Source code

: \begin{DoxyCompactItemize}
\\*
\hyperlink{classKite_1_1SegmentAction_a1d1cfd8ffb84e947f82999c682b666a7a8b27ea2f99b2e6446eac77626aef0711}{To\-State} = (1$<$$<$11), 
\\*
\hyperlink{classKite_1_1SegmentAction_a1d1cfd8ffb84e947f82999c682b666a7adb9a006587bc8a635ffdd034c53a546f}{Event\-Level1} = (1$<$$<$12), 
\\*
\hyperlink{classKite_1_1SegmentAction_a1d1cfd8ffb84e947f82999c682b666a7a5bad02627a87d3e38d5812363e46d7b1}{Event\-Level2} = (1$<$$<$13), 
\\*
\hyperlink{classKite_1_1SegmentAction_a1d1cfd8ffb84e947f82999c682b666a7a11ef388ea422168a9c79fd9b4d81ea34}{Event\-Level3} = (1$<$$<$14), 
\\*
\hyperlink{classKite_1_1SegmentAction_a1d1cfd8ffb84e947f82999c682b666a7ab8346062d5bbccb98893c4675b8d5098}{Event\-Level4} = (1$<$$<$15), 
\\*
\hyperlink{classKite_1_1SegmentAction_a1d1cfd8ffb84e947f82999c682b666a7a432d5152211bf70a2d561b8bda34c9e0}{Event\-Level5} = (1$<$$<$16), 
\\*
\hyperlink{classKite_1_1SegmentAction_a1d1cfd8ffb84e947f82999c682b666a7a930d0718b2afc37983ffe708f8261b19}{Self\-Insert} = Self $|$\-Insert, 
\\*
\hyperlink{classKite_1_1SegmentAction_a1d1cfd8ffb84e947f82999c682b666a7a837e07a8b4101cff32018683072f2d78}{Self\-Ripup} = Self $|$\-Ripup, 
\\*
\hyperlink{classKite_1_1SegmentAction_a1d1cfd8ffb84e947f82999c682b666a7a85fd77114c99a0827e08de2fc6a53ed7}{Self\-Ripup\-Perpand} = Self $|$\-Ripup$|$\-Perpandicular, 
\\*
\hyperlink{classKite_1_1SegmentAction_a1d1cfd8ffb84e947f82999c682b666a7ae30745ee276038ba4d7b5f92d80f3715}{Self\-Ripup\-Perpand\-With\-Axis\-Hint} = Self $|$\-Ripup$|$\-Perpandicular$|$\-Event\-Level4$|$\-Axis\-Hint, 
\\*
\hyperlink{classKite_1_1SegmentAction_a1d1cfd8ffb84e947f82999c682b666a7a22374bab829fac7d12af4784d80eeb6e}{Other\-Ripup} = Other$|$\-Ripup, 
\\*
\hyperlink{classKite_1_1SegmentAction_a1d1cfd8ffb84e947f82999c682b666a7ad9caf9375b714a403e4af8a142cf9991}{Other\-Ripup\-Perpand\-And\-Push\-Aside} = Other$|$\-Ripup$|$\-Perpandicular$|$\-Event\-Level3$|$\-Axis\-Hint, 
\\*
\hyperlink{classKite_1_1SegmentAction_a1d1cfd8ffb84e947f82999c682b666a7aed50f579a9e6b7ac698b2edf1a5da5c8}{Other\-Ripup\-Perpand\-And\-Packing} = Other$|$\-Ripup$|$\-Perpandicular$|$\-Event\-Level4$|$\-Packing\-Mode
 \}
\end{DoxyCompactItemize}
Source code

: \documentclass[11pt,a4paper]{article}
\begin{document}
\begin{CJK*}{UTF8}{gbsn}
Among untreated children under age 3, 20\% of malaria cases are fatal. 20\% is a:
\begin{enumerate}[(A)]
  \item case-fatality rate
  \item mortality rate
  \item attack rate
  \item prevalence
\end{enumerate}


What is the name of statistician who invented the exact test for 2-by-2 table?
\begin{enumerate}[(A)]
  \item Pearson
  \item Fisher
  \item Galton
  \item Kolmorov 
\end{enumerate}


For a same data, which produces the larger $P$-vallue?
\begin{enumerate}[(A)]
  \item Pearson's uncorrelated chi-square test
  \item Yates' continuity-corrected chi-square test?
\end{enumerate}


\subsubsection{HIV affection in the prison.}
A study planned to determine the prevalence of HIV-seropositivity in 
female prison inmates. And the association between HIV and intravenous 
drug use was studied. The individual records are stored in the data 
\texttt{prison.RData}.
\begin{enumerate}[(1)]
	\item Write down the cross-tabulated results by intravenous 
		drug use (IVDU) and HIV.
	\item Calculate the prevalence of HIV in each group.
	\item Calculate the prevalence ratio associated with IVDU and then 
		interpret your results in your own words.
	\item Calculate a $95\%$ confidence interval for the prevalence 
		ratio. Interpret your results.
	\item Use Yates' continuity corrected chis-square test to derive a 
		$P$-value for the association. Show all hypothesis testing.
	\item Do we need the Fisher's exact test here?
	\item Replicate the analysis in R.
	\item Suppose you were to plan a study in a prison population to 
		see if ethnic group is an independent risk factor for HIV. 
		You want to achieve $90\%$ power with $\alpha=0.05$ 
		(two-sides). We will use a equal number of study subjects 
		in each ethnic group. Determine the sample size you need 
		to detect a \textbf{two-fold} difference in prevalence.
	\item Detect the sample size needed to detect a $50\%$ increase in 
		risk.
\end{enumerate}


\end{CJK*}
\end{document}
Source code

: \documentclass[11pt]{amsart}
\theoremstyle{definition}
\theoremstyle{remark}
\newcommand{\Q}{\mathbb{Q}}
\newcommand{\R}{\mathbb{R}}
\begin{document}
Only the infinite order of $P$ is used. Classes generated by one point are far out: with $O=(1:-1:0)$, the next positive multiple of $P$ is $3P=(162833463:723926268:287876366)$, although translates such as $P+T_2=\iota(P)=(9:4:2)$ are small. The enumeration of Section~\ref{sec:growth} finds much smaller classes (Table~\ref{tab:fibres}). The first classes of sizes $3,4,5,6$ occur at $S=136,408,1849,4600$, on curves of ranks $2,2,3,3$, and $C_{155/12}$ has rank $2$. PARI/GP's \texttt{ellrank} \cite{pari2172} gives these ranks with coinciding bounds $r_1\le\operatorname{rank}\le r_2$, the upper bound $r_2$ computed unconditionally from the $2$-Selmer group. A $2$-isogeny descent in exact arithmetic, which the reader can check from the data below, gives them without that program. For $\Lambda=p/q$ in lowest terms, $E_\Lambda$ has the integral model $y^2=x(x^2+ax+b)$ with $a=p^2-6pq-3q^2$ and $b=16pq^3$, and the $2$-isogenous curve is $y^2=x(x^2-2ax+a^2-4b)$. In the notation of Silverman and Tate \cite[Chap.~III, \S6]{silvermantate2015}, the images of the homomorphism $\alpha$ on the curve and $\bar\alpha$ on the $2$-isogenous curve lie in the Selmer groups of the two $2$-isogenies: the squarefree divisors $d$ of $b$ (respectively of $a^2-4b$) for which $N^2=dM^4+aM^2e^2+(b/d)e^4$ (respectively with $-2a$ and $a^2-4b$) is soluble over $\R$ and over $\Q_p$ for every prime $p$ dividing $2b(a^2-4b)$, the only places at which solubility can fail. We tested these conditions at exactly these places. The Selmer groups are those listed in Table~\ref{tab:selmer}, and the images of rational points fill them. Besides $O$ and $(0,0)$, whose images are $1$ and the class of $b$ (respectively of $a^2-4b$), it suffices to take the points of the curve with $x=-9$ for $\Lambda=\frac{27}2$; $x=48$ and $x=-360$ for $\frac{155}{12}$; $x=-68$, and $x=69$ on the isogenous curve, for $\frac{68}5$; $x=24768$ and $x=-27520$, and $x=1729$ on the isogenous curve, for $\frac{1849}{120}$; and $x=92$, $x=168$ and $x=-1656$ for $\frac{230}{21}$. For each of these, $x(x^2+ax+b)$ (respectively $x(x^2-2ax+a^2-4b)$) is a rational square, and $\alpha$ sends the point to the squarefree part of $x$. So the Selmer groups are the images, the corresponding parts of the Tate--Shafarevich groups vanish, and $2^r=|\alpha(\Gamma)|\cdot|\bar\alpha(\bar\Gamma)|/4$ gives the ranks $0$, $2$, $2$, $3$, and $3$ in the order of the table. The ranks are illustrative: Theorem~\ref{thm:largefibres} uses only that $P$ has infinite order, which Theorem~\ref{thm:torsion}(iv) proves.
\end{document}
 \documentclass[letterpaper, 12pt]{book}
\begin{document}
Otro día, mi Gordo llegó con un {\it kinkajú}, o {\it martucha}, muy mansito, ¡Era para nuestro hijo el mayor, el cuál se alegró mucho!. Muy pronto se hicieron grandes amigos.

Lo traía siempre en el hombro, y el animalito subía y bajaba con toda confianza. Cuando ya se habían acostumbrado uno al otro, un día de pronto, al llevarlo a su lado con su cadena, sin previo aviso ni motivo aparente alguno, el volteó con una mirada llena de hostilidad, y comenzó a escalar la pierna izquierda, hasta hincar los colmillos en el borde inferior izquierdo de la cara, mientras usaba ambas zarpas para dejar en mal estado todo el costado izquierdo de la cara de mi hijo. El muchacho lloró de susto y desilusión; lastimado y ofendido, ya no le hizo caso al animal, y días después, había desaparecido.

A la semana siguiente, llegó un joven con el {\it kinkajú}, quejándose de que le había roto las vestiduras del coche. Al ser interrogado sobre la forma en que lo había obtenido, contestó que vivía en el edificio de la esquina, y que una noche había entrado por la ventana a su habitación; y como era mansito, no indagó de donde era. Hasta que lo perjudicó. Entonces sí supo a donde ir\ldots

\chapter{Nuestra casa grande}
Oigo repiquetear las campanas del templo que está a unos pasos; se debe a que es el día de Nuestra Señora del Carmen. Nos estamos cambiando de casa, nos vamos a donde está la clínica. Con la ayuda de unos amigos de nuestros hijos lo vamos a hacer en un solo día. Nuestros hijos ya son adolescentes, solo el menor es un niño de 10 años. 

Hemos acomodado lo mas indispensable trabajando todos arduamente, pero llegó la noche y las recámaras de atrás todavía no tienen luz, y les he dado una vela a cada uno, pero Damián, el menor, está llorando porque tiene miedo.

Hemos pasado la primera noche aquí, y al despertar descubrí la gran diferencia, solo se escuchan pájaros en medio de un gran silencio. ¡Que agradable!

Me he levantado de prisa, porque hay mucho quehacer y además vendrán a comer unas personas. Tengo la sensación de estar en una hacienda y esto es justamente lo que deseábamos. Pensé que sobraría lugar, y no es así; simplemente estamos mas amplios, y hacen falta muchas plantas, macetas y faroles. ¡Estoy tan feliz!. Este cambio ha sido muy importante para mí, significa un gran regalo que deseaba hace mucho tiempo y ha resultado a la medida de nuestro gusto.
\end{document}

What you should do »
In the material above, locate the line containing "drug use (IVDU) and HIV." and the line containing "difference in prevalence.". Transcribe exactly those two lines and every line between them, and nothing more.

Answer section »
		drug use (IVDU) and HIV.
	\item Calculate the prevalence of HIV in each group.
	\item Calculate the prevalence ratio associated with IVDU and then 
		interpret your results in your own words.
	\item Calculate a $95\%$ confidence interval for the prevalence 
		ratio. Interpret your results.
	\item Use Yates' continuity corrected chis-square test to derive a 
		$P$-value for the association. Show all hypothesis testing.
	\item Do we need the Fisher's exact test here?
	\item Replicate the analysis in R.
	\item Suppose you were to plan a study in a prison population to 
		see if ethnic group is an independent risk factor for HIV. 
		You want to achieve $90\%$ power with $\alpha=0.05$ 
		(two-sides). We will use a equal number of study subjects 
		in each ethnic group. Determine the sample size you need 
		to detect a \textbf{two-fold} difference in prevalence.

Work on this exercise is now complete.